Seine Arbeiten in der Esslinger Ausstellung zeigen in ironischer, manchmal auch sarkastischer Brechung die alten Prinzipien des Sammelns und Präsentierens von Naturalien nach Klassen.

„Theatrum Mundi: Armarium, 2001“, der Schrank als Welttheater präsentiert ein menschliches Skelett in einer Vitrine, zu beiden Seiten verglaste Holzschränke, voll gestopft mit allem, was so ein bürgerliches Möbel fassen kann. Auf dem untersten Bord Tierschädel, Steine und Kristalle, darüber Madonnenfiguren, Uhr und Zollstock, noch einen Stock höher Lehrbücher, vermischt mit Gruselliteratur, und das Ganze bekrönt von aktuellem Plastiknippes.

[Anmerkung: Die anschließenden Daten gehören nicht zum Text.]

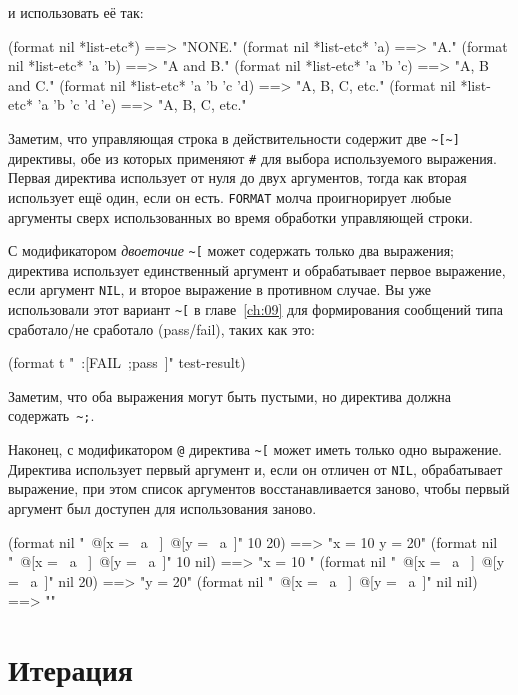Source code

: \noindent{}и использовать её так:

\begin{myverb}
(format nil *list-etc*)                ==> "NONE."
(format nil *list-etc* 'a)             ==> "A."
(format nil *list-etc* 'a 'b)          ==> "A and B."
(format nil *list-etc* 'a 'b 'c)       ==> "A, B and C."
(format nil *list-etc* 'a 'b 'c 'd)    ==> "A, B, C, etc."
(format nil *list-etc* 'a 'b 'c 'd 'e) ==> "A, B, C, etc."
\end{myverb}

Заметим, что управляющая строка в действительности содержит две \lstinline!~[~]!
директивы, обе из которых применяют \lstinline!#! для выбора используемого
выражения. Первая директива использует от нуля до двух аргументов, тогда как вторая
использует ещё один, если он есть. \lstinline{FORMAT} молча проигнорирует любые аргументы
сверх использованных во время обработки управляющей строки.

С модификатором \textit{двоеточие} \lstinline!~[! может содержать только два выражения;
директива использует единственный аргумент и обрабатывает первое выражение, если аргумент
\lstinline{NIL}, и второе выражение в противном случае. Вы уже использовали этот вариант
\lstinline!~[! в главе~\ref{ch:09} для формирования сообщений типа сработало/не сработало
(pass/fail), таких как это:

\begin{myverb}
(format t "~:[FAIL~;pass~]" test-result)
\end{myverb}

Заметим, что оба выражения могут быть пустыми, но директива должна содержать~\lstinline!~;!.

Наконец, с модификатором \lstinline!@! директива \lstinline!~[! может иметь только одно
выражение. Директива использует первый аргумент и, если он отличен от \lstinline{NIL},
обрабатывает выражение, при этом список аргументов восстанавливается заново, чтобы первый
аргумент был доступен для использования заново.

\begin{myverb}
(format nil "~@[x = ~a ~]~@[y = ~a~]" 10 20)   ==> "x = 10 y = 20"
(format nil "~@[x = ~a ~]~@[y = ~a~]" 10 nil)  ==> "x = 10 "
(format nil "~@[x = ~a ~]~@[y = ~a~]" nil 20)  ==> "y = 20"
(format nil "~@[x = ~a ~]~@[y = ~a~]" nil nil) ==> ""
\end{myverb}

\section{Итерация}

Selbst der Arbeitsplatz eines ökologisch leicht überkandidelten Tropen-Ökologen, ein Tisch aus zusammengebunden Ästen und Zweigen, beladen mit gefüllten Glasröhrchen in Schachteln, hat Platz in Mark Dions weltoffener „Encyclomania“. Eine von ihm selbst als „ortssensitiv“ eingestufte Arbeit ist die zur Ausstellung entstandene „Library for the Birds of the Villa Merkel“. Wie ein üppig behängter Weihnachtsbaum füllt das zur Bibliothek mutierte Geäst den Raum (siehe Seite 17 dieser Ausgabe). Eine Kollektion von Jägerhüten am Hauptstamm, Reihen von Büchern auf krummen Ästen, benutzte Vogelkäfige an Zweigen baumelnd und über dem Wurzelbereich aufgehäuft weitere ornithologische Buchweisheiten.

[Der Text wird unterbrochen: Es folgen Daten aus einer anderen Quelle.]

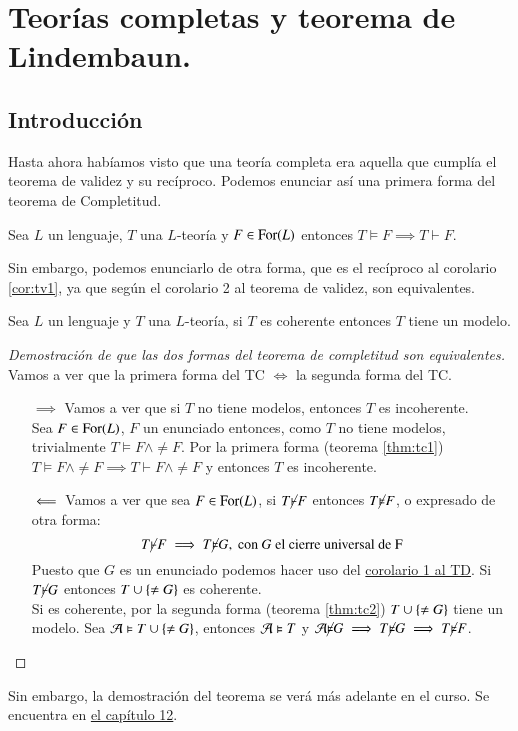 
\chapter{Teorías completas y teorema de Lindembaun.}

\section{Introducción}

Hasta ahora habíamos visto que una teoría completa era aquella que cumplía el teorema de validez y su recíproco. Podemos enunciar así una primera forma del teorema de Completitud.

\begin{thm}\label{thm:tc1}
    Sea $L$ un lenguaje, $T$ una $L$-teoría y $F \in \mathrm{For}(L)$ entonces $T \vDash F \implies T \vdash F$.
\end{thm}

Sin embargo, podemos enunciarlo de otra forma, que es el recíproco al corolario \ref{cor:tv1}, ya que según el corolario 2 al teorema de validez, son equivalentes.
\begin{thm}\label{thm:tc2}
    Sea $L$ un lenguaje y $T$ una $L$-teoría, si $T$ es coherente entonces $T$ tiene un modelo.
\end{thm}


\begin{proof}[Demostración de que las dos formas del teorema de completitud son equivalentes]
    Vamos a ver que la primera forma del TC $\iff$ la segunda forma del TC.
    \begin{itemize}
        \item[$\implies$] Vamos a ver que si $T$ no tiene modelos, entonces $T$ es incoherente.\\
        Sea $F \in \mathrm{For}(L)$, $F$ un enunciado entonces, como $T$ no tiene modelos, trivialmente $T \vDash F \land \neq F$. Por la primera forma (teorema \ref{thm:tc1}) $T \vDash F \land \neq F \implies T \vdash F \land \neq F$ y entonces $T$ es incoherente.

        \item[$\ \Longleftarrow\ $] Vamos a ver que sea $F \in \mathrm{For}(L)$, si $T \cancel\vdash F$ entonces $T \cancel\vDash F$, o expresado de otra forma:
        $$
            T \cancel\vdash F \implies T \cancel\vDash G, \text{ con $G$ el cierre universal de F}
        $$
        Puesto que $G$ es un enunciado podemos hacer uso del \hyperref[cor:td1]{corolario 1 al TD}. Si $T \cancel\vdash G$ entonces $T \cup \left\{\neq G\right\}$ es coherente.\\
        Si es coherente, por la segunda forma (teorema \ref{thm:tc2}) $T \cup \left\{\neq G\right\}$ tiene un modelo. Sea $\mathcal{A} \vDash T \cup \left\{\neq G\right\}$, entonces $\mathcal{A} \vDash T$ y $\mathcal{A} \cancel\vDash G \implies T \cancel\vDash G \implies T \cancel\vDash F$.
    \end{itemize}
\end{proof}
Sin embargo, la demostración del teorema se verá más adelante en el curso. Se encuentra en \hyperref[proof:tc2]{el capítulo 12}.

Man schaut durchs Fenster in den Park der Villa und ist versucht, in der „Library“ ein Plädoyer für den Erhalt von Oasen mit Vogelgezwitscher zu sehen. Doch Dions Arbeiten sind vielschichtiger. Sie gründen auf dem Bewusstsein, dass es keine von unserem Denken und unseren Sehweisen abgekoppelte Natur gibt.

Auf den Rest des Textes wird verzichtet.